**What you will do**
The answer must be one number: how many lines below contain the word "并能够将其灵活应用到自身实际项目中".

**Stored dataset items**
Start of Block

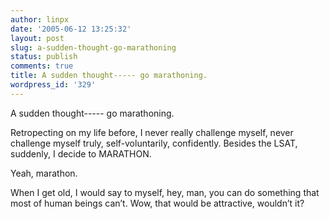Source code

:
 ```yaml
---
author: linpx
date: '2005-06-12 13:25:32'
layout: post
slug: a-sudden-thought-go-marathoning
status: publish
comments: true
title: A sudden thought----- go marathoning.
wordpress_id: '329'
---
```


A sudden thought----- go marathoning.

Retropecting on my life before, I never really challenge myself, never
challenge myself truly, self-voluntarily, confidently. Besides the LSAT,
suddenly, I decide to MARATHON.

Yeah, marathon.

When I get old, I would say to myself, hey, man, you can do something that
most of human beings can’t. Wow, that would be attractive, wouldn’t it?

End of Block
Start of Block

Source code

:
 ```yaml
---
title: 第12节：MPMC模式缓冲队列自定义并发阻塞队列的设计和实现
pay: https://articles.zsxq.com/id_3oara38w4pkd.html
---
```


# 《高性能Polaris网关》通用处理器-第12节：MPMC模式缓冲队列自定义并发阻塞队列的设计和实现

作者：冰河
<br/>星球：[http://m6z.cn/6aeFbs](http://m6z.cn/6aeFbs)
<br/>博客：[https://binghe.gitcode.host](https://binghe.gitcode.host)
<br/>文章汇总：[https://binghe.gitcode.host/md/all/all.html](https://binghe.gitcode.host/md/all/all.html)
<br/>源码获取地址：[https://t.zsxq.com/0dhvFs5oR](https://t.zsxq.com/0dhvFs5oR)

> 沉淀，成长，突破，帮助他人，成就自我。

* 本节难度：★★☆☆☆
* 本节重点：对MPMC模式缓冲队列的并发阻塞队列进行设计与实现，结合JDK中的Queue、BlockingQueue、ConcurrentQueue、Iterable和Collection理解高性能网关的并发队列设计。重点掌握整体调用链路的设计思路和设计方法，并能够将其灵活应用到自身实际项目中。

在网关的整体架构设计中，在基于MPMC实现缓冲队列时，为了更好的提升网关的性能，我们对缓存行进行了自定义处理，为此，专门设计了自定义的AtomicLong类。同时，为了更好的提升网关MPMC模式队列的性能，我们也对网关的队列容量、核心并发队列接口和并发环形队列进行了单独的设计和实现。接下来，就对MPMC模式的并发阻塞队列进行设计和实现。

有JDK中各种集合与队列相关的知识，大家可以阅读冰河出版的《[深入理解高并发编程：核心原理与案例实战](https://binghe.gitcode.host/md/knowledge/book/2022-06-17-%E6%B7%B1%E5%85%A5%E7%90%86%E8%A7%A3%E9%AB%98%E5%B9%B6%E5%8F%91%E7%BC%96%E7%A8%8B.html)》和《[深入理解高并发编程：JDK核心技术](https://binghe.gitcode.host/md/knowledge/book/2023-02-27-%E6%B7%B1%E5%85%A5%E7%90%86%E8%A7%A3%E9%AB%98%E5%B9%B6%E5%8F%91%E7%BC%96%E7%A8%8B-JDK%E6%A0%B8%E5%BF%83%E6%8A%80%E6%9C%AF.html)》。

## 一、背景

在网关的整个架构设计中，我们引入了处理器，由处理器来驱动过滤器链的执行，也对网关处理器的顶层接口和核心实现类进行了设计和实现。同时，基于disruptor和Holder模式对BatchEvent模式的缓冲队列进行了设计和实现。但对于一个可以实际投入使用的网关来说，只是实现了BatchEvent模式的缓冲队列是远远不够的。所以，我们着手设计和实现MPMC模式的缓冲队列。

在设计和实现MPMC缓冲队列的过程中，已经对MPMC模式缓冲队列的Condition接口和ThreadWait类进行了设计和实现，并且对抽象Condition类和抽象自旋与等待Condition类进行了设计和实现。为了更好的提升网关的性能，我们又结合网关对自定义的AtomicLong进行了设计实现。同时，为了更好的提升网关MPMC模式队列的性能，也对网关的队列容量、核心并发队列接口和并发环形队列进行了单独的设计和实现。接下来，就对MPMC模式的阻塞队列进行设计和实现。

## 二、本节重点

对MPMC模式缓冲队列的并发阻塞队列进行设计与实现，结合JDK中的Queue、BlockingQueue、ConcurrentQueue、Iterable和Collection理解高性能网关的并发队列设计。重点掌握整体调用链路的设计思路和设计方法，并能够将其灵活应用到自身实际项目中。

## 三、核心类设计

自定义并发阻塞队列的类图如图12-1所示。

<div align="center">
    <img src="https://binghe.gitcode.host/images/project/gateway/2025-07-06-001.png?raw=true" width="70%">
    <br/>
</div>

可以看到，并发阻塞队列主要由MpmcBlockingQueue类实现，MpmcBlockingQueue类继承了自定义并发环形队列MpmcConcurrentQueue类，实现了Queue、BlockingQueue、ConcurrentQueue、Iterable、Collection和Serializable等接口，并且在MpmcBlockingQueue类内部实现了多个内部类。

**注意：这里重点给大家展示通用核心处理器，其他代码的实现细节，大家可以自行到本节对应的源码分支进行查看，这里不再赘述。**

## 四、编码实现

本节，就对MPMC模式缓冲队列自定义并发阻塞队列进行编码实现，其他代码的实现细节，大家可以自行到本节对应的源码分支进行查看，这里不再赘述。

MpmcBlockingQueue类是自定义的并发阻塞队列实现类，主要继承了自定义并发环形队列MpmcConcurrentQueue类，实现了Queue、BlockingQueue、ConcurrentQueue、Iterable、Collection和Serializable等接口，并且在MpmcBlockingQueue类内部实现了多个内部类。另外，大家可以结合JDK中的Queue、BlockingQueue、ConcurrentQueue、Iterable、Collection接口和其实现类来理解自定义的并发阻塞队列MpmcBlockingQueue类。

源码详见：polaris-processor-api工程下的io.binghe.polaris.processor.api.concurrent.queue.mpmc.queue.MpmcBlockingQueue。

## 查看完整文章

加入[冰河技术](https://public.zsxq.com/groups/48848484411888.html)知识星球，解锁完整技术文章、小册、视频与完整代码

End of Block

**Task result**
2